All of these principles must be met to ensure that all types of users are able to use a product successfully.

Why does accessibility in a design system matter?

Having a design system that is accessible ensures that the system is consistent across all users. It allows users to become familiar with patterns that may occur across the whole product, reducing confusion and errors when using it.

Creating well-documented and accessible patterns also allows design systems to scale much more efficiently by building upon already accessible components, reducing the time and effort needed to create a new design.

Accessibility at Procore

At Procore, we strive to always design with inclusion in mind and are are working to ensure that our design system components, patterns, layouts, and styles meet the World Wide Web Consortium’s Web Content Accessibility Guidelines (WCAG) 2.1 Level AA guidelines.

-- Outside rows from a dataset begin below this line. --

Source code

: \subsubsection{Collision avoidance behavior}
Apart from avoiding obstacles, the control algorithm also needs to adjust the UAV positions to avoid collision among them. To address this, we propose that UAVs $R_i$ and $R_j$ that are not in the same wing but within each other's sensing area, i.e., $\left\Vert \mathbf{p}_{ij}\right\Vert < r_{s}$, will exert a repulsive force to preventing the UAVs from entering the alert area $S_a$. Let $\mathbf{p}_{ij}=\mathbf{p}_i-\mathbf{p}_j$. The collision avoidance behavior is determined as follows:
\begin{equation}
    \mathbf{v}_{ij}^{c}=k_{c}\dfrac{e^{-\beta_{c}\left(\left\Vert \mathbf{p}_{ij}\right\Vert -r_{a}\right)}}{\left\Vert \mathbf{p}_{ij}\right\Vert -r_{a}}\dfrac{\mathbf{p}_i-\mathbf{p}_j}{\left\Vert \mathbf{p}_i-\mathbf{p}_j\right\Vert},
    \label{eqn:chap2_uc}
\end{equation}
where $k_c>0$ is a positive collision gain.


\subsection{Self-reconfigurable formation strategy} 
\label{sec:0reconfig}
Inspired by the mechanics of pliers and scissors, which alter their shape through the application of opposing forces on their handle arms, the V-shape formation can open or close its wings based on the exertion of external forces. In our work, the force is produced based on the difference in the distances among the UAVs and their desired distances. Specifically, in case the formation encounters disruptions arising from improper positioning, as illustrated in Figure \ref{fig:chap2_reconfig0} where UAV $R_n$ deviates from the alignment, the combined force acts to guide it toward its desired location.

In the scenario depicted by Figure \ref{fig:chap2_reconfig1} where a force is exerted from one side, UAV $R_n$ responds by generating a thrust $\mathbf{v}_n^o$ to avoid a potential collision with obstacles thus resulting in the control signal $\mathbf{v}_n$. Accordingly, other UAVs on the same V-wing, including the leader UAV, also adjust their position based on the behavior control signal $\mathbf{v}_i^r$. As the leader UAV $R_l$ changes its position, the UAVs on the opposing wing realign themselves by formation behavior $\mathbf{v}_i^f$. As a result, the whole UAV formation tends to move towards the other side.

Some specific areas where we are working to improve accessibility can be found below:

Keyboard Compatibility
Our components, patterns, and layouts are built to be able to be navigated easily and intuitively via the keyboard for users that prefer not to use a mouse.

Colors with Good Contrast
Our component and pattern colors are built to include sufficient contrast to be distinguishable for many common variants of color blindness and contrast sensitivity.

Clear Layout and Design
Our patterns and layouts are built to be intuitively navigated and provide information in clear, hierarchical way for those that may need to focus on a portion of the screen or have difficulty parsing large amount of information at once.

Text to Speech
Our components, patterns, and layouts have been built to be easily read aloud for those with vision impairments or those who understand content better aurally.

Large Links, Buttons, and Controls
Our components have been built to be easily usable on touch screens or for those that are using a touchpad or other navigational device.

Video Captions
Our videos are captioned for those who cannot hear content or need to see the content to better understand it.

Customizable Text
Our component, patterns, and layouts are built to be able to zoom without losing text hierarchy and content legibility for those using screen magnification software.

Speech Recognition
Our components allow speech recognition for dictating text and navigating layouts for those who cannot use the keyboard or mouse.

Understandable Content
Our content has been written to be easily understood by people of all literacy levels and those looking to quickly understand information.

Notifications and Feedback
Our components have been built to provide clear notifications and instructions and provide timely feedback for those who need these messages to better understand functionality.

Current Standards

Keyboard Compatibility

Our components, patterns, and layouts are built to be able to be navigated easily and intuitively via the keyboard for users that prefer not to use a mouse.



Keyboard order and focus states generally follow WebAIM standards. This means that the following general rules can be expected for a majority of Procore components:

Tab: Navigates to the next interactable element.

Shift+Tab: Navigates to the previous interactable element.

Enter: Activates links; expand menu bars.

Enter/Spacebar: Activates buttons.

Spacebar: Checks/unchecks checkboxes and radio buttons. If nothing on the page is selected, spacebar will scroll by page.

(Up) and (Down) Arrow Keys: Navigate between options in checkboxes, radio buttons, dropdowns, and scrollable content. If no interactive element is selected, (Up) and (Down) will scroll through the page.

(Left) and (Right) Arrow keys: Expand/collapse submenus; increase/decrease slider values; navigate between radio buttons; choose and activate previous/next tabs.

Escape (Esc): Collapses dropdowns; closes dialog boxes; clears search boxes.

Delete (Del): Removes selected values, like tokens from a list.

Home/End: Goes to the beginning/end of sliders.



Find an issue with the keyboard order in a component? Slack the UIFD team at #design-system-support with the component in question, along with the key that isn’t working as expected. Or reach out to us via our feedback submission form.

Looking for component-specific keyboard interactions? A majority of the components will adhere to the above table. If there are more complex interactions attached to a component, they will be stated in the Keyboard Accessibility section of its own page.